I see that your implementation is significantly different than mine. I map :resource to a Ruby module, which gets included in a controller. In contrast, you map :resource to a Ruby method. Within that method you create an instance of a Ruby class called Resource and then execute the provided block in its context.
This disadvantage of my approach is that there is method renaming that goes on under the scenes, which you have to know about in order to get filters to work correctly. The disadvantage I see to your implementation is that all the methods for a resource get mapped under a single Ruby method. It seems that would make it hard to apply filters to specific methods. I.E., how could I apply a filter to a GET method of the resource Member but not to the POST? It would be great if we could use the existing filter syntax without change, but I'm guessing that might not be reasonable because now we are dealing with Resources and Methods as opposed to Actions. Anyway, this is something I think is important to solve.
Also, how does your Rest controller interact with the base ActionController? I'm not seeing it being include anywhere...could you point me to the appropriate code.
XML and JSON should be filterable at the URL level. For example, if I am implementing an AJAX autocomplete list, I only need the ID column and the display value field from the server. I also would have to specify a "filter" string to narrow the result set scope.
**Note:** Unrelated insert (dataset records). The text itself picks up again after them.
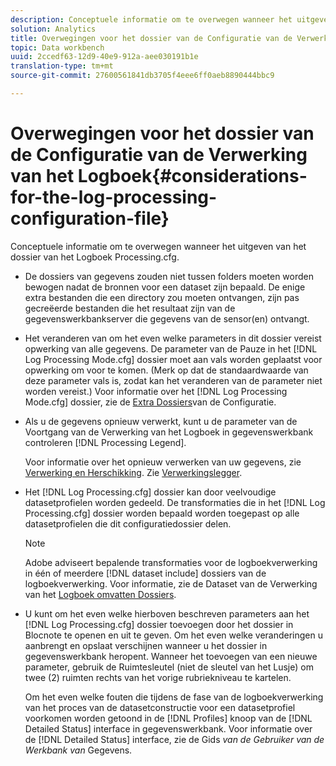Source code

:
 ```yaml
---
description: Conceptuele informatie om te overwegen wanneer het uitgeven van het dossier van het Logboek Processing.cfg.
solution: Analytics
title: Overwegingen voor het dossier van de Configuratie van de Verwerking van het Logboek
topic: Data workbench
uuid: 2ccedf63-12d9-40e9-912a-aee030191b1e
translation-type: tm+mt
source-git-commit: 27600561841db3705f4eee6ff0aeb8890444bbc9

---
```



# Overwegingen voor het dossier van de Configuratie van de Verwerking van het Logboek{#considerations-for-the-log-processing-configuration-file}

Conceptuele informatie om te overwegen wanneer het uitgeven van het dossier van het Logboek Processing.cfg.

* De dossiers van gegevens zouden niet tussen folders moeten worden bewogen nadat de bronnen voor een dataset zijn bepaald. De enige extra bestanden die een directory zou moeten ontvangen, zijn pas gecreëerde bestanden die het resultaat zijn van de gegevenswerkbankserver die gegevens van de sensor(en) ontvangt.
* Het veranderen van om het even welke parameters in dit dossier vereist opwerking van alle gegevens. De parameter van de Pauze in het [!DNL Log Processing Mode.cfg] dossier moet aan vals worden geplaatst voor opwerking om voor te komen. (Merk op dat de standaardwaarde van deze parameter vals is, zodat kan het veranderen van de parameter niet worden vereist.) Voor informatie over het [!DNL Log Processing Mode.cfg] dossier, zie de [Extra Dossiers](../../../home/c-dataset-const-proc/c-add-config-files/c-add-config-files.md#concept-1afef4f88f1e467ab4326875fd1d3004)van de Configuratie.

* Als u de gegevens opnieuw verwerkt, kunt u de parameter van de Voortgang van de Verwerking van het Logboek in gegevenswerkbank controleren [!DNL Processing Legend].

   Voor informatie over het opnieuw verwerken van uw gegevens, zie [Verwerking en Herschikking](../../../home/c-dataset-const-proc/c-reproc-retrans/c-unst-reproc-retrans.md). Zie [Verwerkingslegger](../../../home/c-get-started/c-admin-intrf/c-pro-lgd.md#concept-233e27c9c84c426f8c178a27cc7ff828).

* Het [!DNL Log Processing.cfg] dossier kan door veelvoudige datasetprofielen worden gedeeld. De transformaties die in het [!DNL Log Processing.cfg] dossier worden bepaald worden toegepast op alle datasetprofielen die dit configuratiedossier delen.

   >[!NOTE]
   >
   >Adobe adviseert bepalende transformaties voor de logboekverwerking in één of meerdere [!DNL dataset include] dossiers van de logboekverwerking. Voor informatie, zie de Dataset van de Verwerking van het [Logboek omvatten Dossiers](../../../home/c-dataset-const-proc/c-dataset-inc-files/c-types-dataset-inc-files/c-log-proc-dataset-inc-files/c-log-proc-dataset-inc-files.md#concept-999475a22519432e98844622ca95b6ab).

* U kunt om het even welke hierboven beschreven parameters aan het [!DNL Log Processing.cfg] dossier toevoegen door het dossier in Blocnote te openen en uit te geven. Om het even welke veranderingen u aanbrengt en opslaat verschijnen wanneer u het dossier in gegevenswerkbank heropent. Wanneer het toevoegen van een nieuwe parameter, gebruik de Ruimtesleutel (niet de sleutel van het Lusje) om twee (2) ruimten rechts van het vorige rubriekniveau te kartelen.

   Om het even welke fouten die tijdens de fase van de logboekverwerking van het proces van de datasetconstructie voor een datasetprofiel voorkomen worden getoond in de [!DNL Profiles] knoop van de [!DNL Detailed Status] interface in gegevenswerkbank. Voor informatie over de [!DNL Detailed Status] interface, zie de Gids *van de Gebruiker van de Werkbank van* Gegevens.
This could be done by:
The URL breakdown
- filter (string)
- A string passed to the application to search for, or filter results
- fields (string)
- The fields that should be returned for the query. In this case, both the ID and display_name field.
- start (integer)
- The position where the results of the records begin
- limit (integer)
- Limits the results to the specified amount.
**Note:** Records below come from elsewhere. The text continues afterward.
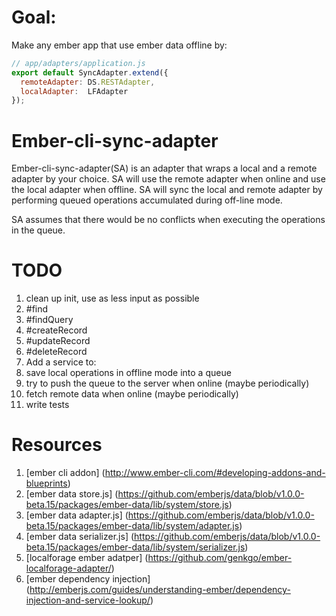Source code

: # Goal:
Make any ember app that use ember data offline by:
```javascript
// app/adapters/application.js
export default SyncAdapter.extend({
  remoteAdapter: DS.RESTAdapter,
  localAdapter:  LFAdapter
});
```

# Ember-cli-sync-adapter
Ember-cli-sync-adapter(SA) is an adapter that wraps a local and a remote adapter by your choice. SA will use the remote adapter when online and use the local adapter when offline. SA will sync the local and remote adapter by performing queued operations accumulated during off-line mode.

SA assumes that there would be no conflicts when executing the
operations in the queue.

# TODO
1. clean up init, use as less input as possible
2. #find
3. #findQuery
4. #createRecord
5. #updateRecord
6. #deleteRecord
7. Add a service to:
  1. save local operations in offline mode into a queue
  2. try to push the queue to the server when online (maybe periodically)
  3. fetch remote data when online (maybe periodically)
8. write tests

# Resources
1. [ember cli addon] (http://www.ember-cli.com/#developing-addons-and-blueprints)
2. [ember data store.js] (https://github.com/emberjs/data/blob/v1.0.0-beta.15/packages/ember-data/lib/system/store.js)
3. [ember data adapter.js] (https://github.com/emberjs/data/blob/v1.0.0-beta.15/packages/ember-data/lib/system/adapter.js)
4. [ember data serializer.js] (https://github.com/emberjs/data/blob/v1.0.0-beta.15/packages/ember-data/lib/system/serializer.js)
5. [localforage ember adatper] (https://github.com/genkgo/ember-localforage-adapter/)
6. [ember dependency injection] (http://emberjs.com/guides/understanding-ember/dependency-injection-and-service-lookup/)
Some of these may be a bit too 'database' specific, so I would be interested in finding the right nomenclature to generalize this a bit more.
Also, for the case of "Autocomplete" lists, the JSON or XML may have to be embedded into some sort of HTML template so that the list can be styled appropriately. These might be specified as templates, which are proposed above.
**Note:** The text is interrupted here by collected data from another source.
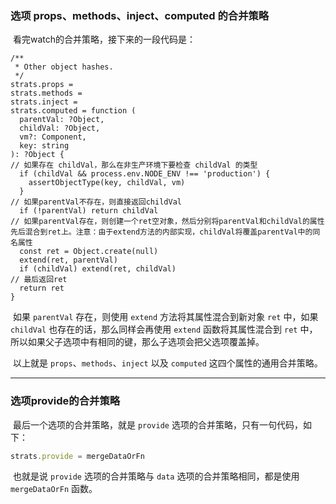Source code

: ### 选项 props、methods、inject、computed 的合并策略

​		看完watch的合并策略，接下来的一段代码是：

```
/**
 * Other object hashes.
 */
strats.props =
strats.methods =
strats.inject =
strats.computed = function (
  parentVal: ?Object,
  childVal: ?Object,
  vm?: Component,
  key: string
): ?Object {
// 如果存在 childVal，那么在非生产环境下要检查 childVal 的类型
  if (childVal && process.env.NODE_ENV !== 'production') {
    assertObjectType(key, childVal, vm)
  }
// 如果parentVal不存在，则直接返回childVal
  if (!parentVal) return childVal
// 如果parentVal存在，则创建一个ret空对象，然后分别将parentVal和childVal的属性先后混合到ret上。注意：由于extend方法的内部实现，childVal将覆盖parentVal中的同名属性
  const ret = Object.create(null)
  extend(ret, parentVal)
  if (childVal) extend(ret, childVal)
// 最后返回ret
  return ret
}
```

​		如果 `parentVal` 存在，则使用 `extend` 方法将其属性混合到新对象 `ret` 中，如果 `childVal` 也存在的话，那么同样会再使用 `extend` 函数将其属性混合到 `ret` 中，所以如果父子选项中有相同的键，那么子选项会把父选项覆盖掉。

​		以上就是 `props`、`methods`、`inject` 以及 `computed` 这四个属性的通用合并策略。









____

### 选项provide的合并策略

​		最后一个选项的合并策略，就是 `provide` 选项的合并策略，只有一句代码，如下：

```js
strats.provide = mergeDataOrFn
```

​		也就是说 `provide` 选项的合并策略与 `data` 选项的合并策略相同，都是使用 `mergeDataOrFn` 函数。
Globaly Unique XML/JSON ID
Currently in RESTful rails, the IDs of XML/JSON objects are the IDs as they appear in the database. For example,
<poll> <created-at type="datetime">2007-07-02T11:13:46-07:00</created-at> <id type="integer">29</id> <multivote type="boolean">false</multivote> <permalink>LTMxNDk5MTc2MQ</permalink> <question>What Would Tyler Durdon Do?</question> <updated-at type="datetime">2007-10-08T13:53:11-07:00</updated-at> <user-id type="integer">1</user-id> <is-open type="boolean">false</is-open> <total-results-count type="integer">1</total-results-count> </poll>
The ID should instead refer to the globally unique HTTP location of the resource, not its primary key ID in the database. The above representation should instead appear as:
<poll href="http://www.polleverywhere.com/polls/LTMxNDk5MTc2MQ.xml"> <created-at type="datetime">2007-07-02T11:13:46-07:00</created-at> <multivote type="boolean">false</multivote> <question>What Would Tyler Durdon Do?</question> <updated-at type="datetime">2007-10-08T13:53:11-07:00</updated-at> <user-id type="integer">1</user-id> <is-open type="boolean">false</is-open> <total-results-count type="integer">1</total-results-count> </poll>
Note the href is the unique identifier for the poll. This would be advantageous when displaying a list of larger datasets. The list could contain many href to the more complete representations. The client could then directly follow the URL rather than placing the burden of URL construction on the consuming application. Also, this makes the possibility of breaking the client side application less likely since it doesn't have to understand how to plug the ID column into a URL; instead, it can just directly access the URL.
Last, it would be good to have an example controller for people to play with. Something simple, like a ProductController or maybe copying one of the examples from the Agile Web Development book.